**REQUIRED WORK**
In the output, include exactly the lines from the beginning of the records up to and including the one that contains "## 1.用 XML 传递参数", and leave out the pictures.

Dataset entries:
______

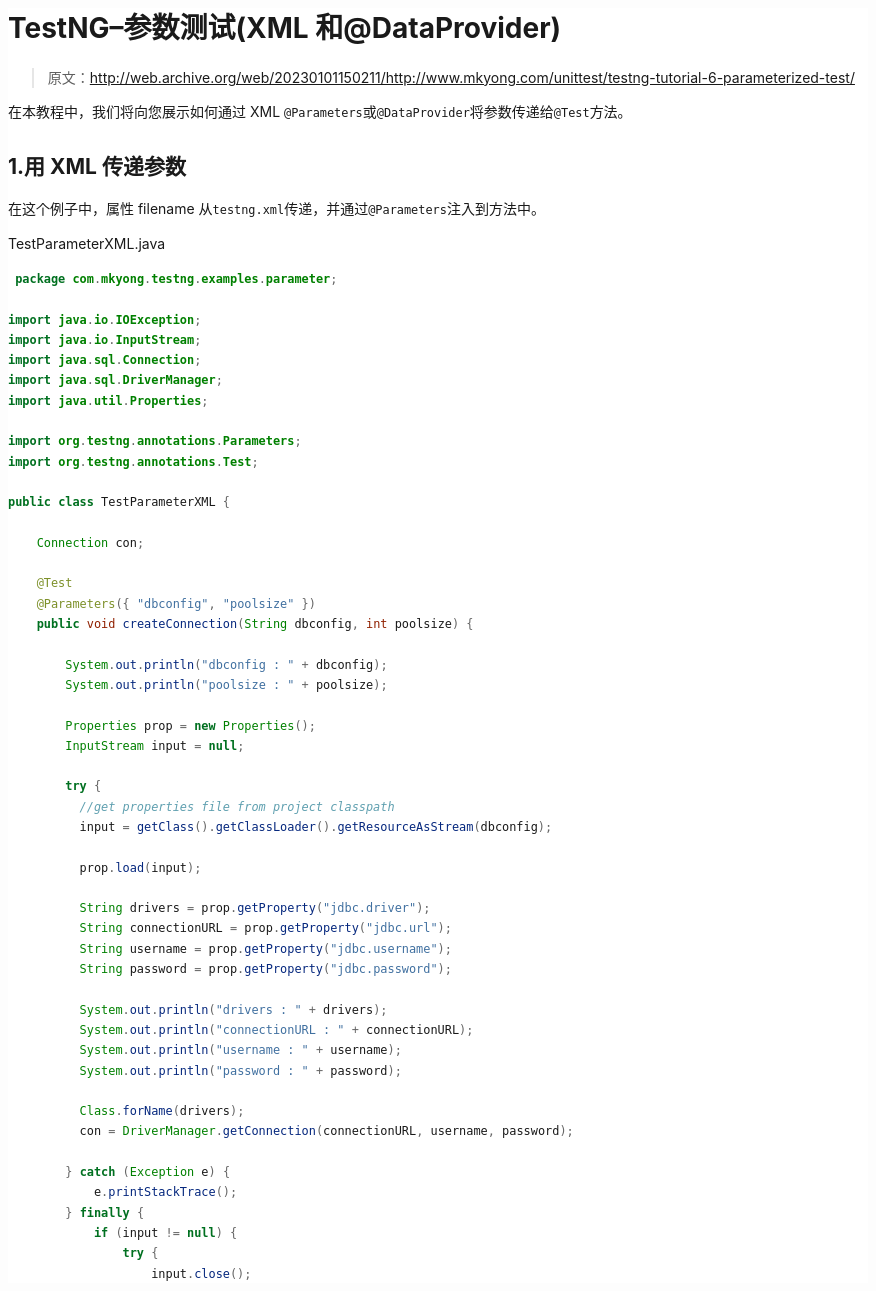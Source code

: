 # TestNG–参数测试(XML 和@DataProvider)

> 原文：<http://web.archive.org/web/20230101150211/http://www.mkyong.com/unittest/testng-tutorial-6-parameterized-test/>

在本教程中，我们将向您展示如何通过 XML `@Parameters`或`@DataProvider`将参数传递给`@Test`方法。

## 1.用 XML 传递参数

在这个例子中，属性 filename 从`testng.xml`传递，并通过`@Parameters`注入到方法中。

TestParameterXML.java

```java
 package com.mkyong.testng.examples.parameter;

import java.io.IOException;
import java.io.InputStream;
import java.sql.Connection;
import java.sql.DriverManager;
import java.util.Properties;

import org.testng.annotations.Parameters;
import org.testng.annotations.Test;

public class TestParameterXML {

	Connection con;

	@Test
	@Parameters({ "dbconfig", "poolsize" })
	public void createConnection(String dbconfig, int poolsize) {

		System.out.println("dbconfig : " + dbconfig);
		System.out.println("poolsize : " + poolsize);

		Properties prop = new Properties();
		InputStream input = null;

		try {
		  //get properties file from project classpath
		  input = getClass().getClassLoader().getResourceAsStream(dbconfig);

		  prop.load(input);

		  String drivers = prop.getProperty("jdbc.driver");
		  String connectionURL = prop.getProperty("jdbc.url");
		  String username = prop.getProperty("jdbc.username");
		  String password = prop.getProperty("jdbc.password");

		  System.out.println("drivers : " + drivers);
		  System.out.println("connectionURL : " + connectionURL);
		  System.out.println("username : " + username);
		  System.out.println("password : " + password);

		  Class.forName(drivers);
		  con = DriverManager.getConnection(connectionURL, username, password);

		} catch (Exception e) {
			e.printStackTrace();
		} finally {
			if (input != null) {
				try {
					input.close();
```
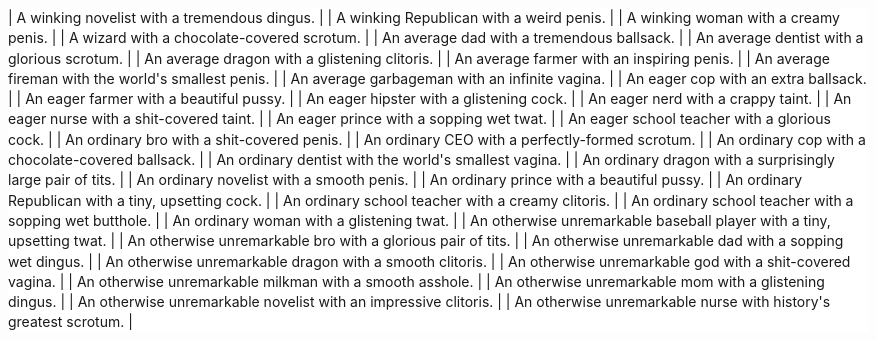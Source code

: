 | A winking novelist with a tremendous dingus. |
| A winking Republican with a weird penis. |
| A winking woman with a creamy penis. |
| A wizard with a chocolate-covered scrotum. |
| An average dad with a tremendous ballsack. |
| An average dentist with a glorious scrotum. |
| An average dragon with a glistening clitoris. |
| An average farmer with an inspiring penis. |
| An average fireman with the world's smallest penis. |
| An average garbageman with an infinite vagina. |
| An eager cop with an extra ballsack. |
| An eager farmer with a beautiful pussy. |
| An eager hipster with a glistening cock. |
| An eager nerd with a crappy taint. |
| An eager nurse with a shit-covered taint. |
| An eager prince with a sopping wet twat. |
| An eager school teacher with a glorious cock. |
| An ordinary bro with a shit-covered penis. |
| An ordinary CEO with a perfectly-formed scrotum. |
| An ordinary cop with a chocolate-covered ballsack. |
| An ordinary dentist with the world's smallest vagina. |
| An ordinary dragon with a surprisingly large pair of tits. |
| An ordinary novelist with a smooth penis. |
| An ordinary prince with a beautiful pussy. |
| An ordinary Republican with a tiny, upsetting cock. |
| An ordinary school teacher with a creamy clitoris. |
| An ordinary school teacher with a sopping wet butthole. |
| An ordinary woman with a glistening twat. |
| An otherwise unremarkable baseball player with a tiny, upsetting twat. |
| An otherwise unremarkable bro with a glorious pair of tits. |
| An otherwise unremarkable dad with a sopping wet dingus. |
| An otherwise unremarkable dragon with a smooth clitoris. |
| An otherwise unremarkable god with a shit-covered vagina. |
| An otherwise unremarkable milkman with a smooth asshole. |
| An otherwise unremarkable mom with a glistening dingus. |
| An otherwise unremarkable novelist with an impressive clitoris. |
| An otherwise unremarkable nurse with history's greatest scrotum. |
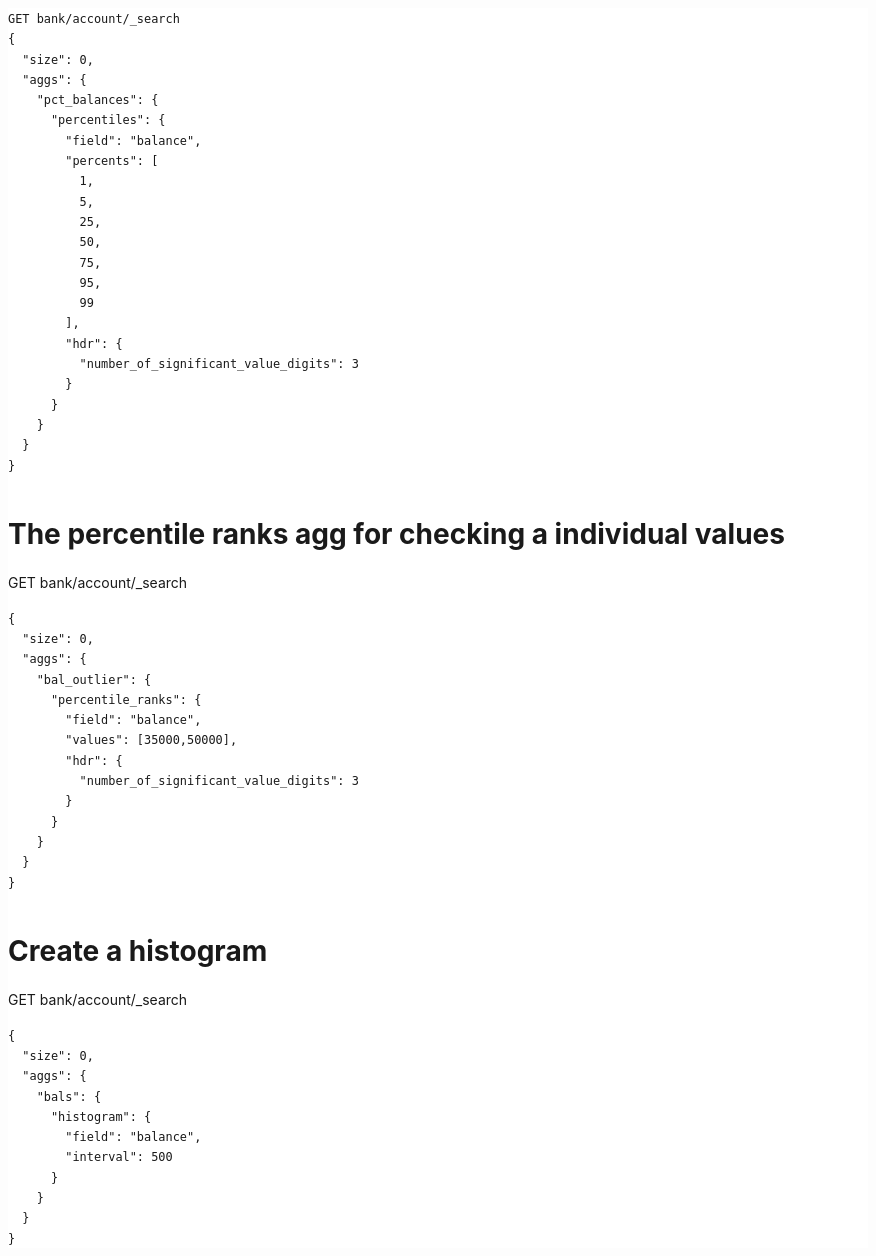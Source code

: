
 ```
GET bank/account/_search
{
  "size": 0,
  "aggs": {
    "pct_balances": {
      "percentiles": {
        "field": "balance",
        "percents": [
          1,
          5,
          25,
          50,
          75,
          95,
          99
        ],
        "hdr": {
          "number_of_significant_value_digits": 3
        }
      }
    }
  }
}
```
# The percentile ranks agg for checking a individual values
GET bank/account/_search
```
{
  "size": 0,
  "aggs": {
    "bal_outlier": {
      "percentile_ranks": {
        "field": "balance",
        "values": [35000,50000],
        "hdr": {
          "number_of_significant_value_digits": 3
        }
      }
    }
  }
}
```
# Create a histogram
GET bank/account/_search
```
{
  "size": 0,
  "aggs": {
    "bals": {
      "histogram": {
        "field": "balance",
        "interval": 500
      }
    }
  }
}
```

______

**EXERCISE RESULT**
Source code

: # TestNG–参数测试(XML 和@DataProvider)

> 原文：<http://web.archive.org/web/20230101150211/http://www.mkyong.com/unittest/testng-tutorial-6-parameterized-test/>

在本教程中，我们将向您展示如何通过 XML `@Parameters`或`@DataProvider`将参数传递给`@Test`方法。

## 1.用 XML 传递参数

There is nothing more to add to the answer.